» **Problem details**
Reproduce, without any change, the span of lines from the opening of the records below to the line containing "## Installation", inclusive.

_ _ _

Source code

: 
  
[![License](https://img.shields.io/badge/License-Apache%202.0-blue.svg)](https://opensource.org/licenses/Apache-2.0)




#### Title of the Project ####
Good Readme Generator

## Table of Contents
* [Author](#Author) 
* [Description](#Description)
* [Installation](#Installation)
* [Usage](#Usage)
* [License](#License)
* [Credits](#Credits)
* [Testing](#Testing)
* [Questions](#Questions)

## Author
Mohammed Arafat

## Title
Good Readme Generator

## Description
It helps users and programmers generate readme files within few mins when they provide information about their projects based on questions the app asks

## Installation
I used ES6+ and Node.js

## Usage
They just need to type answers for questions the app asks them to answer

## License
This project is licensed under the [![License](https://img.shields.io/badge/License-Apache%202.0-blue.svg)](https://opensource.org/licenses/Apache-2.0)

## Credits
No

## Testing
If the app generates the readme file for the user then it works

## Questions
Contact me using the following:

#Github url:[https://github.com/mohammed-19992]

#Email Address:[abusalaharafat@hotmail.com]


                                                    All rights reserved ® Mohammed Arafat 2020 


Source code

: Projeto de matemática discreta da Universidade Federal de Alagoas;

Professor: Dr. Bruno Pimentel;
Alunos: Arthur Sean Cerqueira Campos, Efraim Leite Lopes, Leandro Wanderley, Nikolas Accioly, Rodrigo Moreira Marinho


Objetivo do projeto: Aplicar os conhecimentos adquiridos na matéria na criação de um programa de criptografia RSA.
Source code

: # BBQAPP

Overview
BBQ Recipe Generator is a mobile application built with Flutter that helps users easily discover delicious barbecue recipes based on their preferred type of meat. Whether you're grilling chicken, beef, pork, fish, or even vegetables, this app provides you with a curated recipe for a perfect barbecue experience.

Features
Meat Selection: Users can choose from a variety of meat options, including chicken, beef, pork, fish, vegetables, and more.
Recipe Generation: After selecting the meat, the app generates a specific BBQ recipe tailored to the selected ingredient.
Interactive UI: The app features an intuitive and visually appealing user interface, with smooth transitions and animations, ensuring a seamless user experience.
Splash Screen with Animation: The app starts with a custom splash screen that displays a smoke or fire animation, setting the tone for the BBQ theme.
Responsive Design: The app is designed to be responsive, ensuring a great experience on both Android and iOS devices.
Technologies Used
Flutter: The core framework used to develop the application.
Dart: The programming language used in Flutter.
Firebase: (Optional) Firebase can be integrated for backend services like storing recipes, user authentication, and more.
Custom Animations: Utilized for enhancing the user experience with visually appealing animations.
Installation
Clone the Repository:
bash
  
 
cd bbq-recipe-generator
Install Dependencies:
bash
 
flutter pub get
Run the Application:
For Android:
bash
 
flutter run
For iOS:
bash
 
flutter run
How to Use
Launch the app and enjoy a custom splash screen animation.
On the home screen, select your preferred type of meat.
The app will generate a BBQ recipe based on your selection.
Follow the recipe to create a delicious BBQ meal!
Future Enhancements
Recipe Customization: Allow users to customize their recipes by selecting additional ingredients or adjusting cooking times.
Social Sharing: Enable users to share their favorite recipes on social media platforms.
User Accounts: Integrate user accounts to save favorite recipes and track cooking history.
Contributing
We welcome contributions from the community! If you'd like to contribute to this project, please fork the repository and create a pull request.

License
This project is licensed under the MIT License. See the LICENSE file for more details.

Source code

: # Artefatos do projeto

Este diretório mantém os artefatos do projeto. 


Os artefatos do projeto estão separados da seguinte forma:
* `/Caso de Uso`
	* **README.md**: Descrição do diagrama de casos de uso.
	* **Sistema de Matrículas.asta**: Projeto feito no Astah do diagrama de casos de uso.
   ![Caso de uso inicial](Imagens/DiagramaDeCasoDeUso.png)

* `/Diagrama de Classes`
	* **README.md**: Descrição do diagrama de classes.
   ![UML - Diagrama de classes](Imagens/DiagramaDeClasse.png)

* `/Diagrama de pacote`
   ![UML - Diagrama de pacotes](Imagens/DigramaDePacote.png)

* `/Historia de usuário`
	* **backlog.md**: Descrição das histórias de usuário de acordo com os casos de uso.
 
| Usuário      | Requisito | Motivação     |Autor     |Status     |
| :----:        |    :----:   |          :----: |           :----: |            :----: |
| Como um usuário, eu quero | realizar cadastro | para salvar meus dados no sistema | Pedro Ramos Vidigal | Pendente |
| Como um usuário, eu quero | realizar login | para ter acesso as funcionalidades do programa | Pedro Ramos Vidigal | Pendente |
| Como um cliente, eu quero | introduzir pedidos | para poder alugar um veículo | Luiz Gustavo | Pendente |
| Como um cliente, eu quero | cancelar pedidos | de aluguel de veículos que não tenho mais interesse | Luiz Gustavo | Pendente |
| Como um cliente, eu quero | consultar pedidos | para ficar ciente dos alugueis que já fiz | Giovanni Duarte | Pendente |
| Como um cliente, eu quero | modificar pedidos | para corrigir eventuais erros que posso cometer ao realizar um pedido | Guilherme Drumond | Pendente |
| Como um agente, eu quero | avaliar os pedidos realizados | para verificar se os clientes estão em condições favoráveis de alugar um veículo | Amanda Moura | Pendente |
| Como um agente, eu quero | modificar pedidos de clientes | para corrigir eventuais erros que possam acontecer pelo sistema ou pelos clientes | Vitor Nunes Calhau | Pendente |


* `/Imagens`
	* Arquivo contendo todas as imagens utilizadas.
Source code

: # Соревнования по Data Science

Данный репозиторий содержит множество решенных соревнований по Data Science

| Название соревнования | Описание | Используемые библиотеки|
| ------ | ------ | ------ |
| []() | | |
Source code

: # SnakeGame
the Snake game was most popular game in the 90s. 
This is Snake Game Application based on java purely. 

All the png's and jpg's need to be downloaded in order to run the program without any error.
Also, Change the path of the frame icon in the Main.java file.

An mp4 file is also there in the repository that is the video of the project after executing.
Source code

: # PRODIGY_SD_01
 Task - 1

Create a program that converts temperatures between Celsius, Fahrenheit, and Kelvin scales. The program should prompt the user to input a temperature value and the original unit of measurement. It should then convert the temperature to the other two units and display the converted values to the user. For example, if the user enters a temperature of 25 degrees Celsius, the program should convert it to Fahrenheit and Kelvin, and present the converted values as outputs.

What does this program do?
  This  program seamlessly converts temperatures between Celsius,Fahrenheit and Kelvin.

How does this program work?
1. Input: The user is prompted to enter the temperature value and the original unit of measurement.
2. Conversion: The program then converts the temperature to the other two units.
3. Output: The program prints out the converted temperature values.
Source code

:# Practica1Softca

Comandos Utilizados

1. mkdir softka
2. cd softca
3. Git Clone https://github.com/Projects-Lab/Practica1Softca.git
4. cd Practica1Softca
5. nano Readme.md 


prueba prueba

_ _ _

» **Exercise result**
Source code

: 
  
[![License](https://img.shields.io/badge/License-Apache%202.0-blue.svg)](https://opensource.org/licenses/Apache-2.0)




#### Title of the Project ####
Good Readme Generator

## Table of Contents
* [Author](#Author) 
* [Description](#Description)
* [Installation](#Installation)
* [Usage](#Usage)
* [License](#License)
* [Credits](#Credits)
* [Testing](#Testing)
* [Questions](#Questions)

## Author
Mohammed Arafat

## Title
Good Readme Generator

## Description
It helps users and programmers generate readme files within few mins when they provide information about their projects based on questions the app asks

## Installation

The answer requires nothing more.